• RECORD EXCERPTS:
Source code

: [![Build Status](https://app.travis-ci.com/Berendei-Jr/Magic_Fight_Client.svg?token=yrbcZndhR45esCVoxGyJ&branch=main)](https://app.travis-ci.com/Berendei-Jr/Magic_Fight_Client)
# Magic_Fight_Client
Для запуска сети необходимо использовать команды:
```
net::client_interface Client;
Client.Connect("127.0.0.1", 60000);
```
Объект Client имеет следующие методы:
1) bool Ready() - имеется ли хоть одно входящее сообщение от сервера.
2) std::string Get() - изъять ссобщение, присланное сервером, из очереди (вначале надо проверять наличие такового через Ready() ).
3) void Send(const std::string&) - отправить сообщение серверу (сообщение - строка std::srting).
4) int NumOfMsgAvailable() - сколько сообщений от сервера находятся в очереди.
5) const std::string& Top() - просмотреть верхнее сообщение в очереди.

• TASK DESCRIPTION:
In the material above, find each line containing the word "string" and copy it.

• WRITTEN SOLUTION:
2) std::string Get() - изъять ссобщение, присланное сервером, из очереди (вначале надо проверять наличие такового через Ready() ).
3) void Send(const std::string&) - отправить сообщение серверу (сообщение - строка std::srting).
5) const std::string& Top() - просмотреть верхнее сообщение в очереди.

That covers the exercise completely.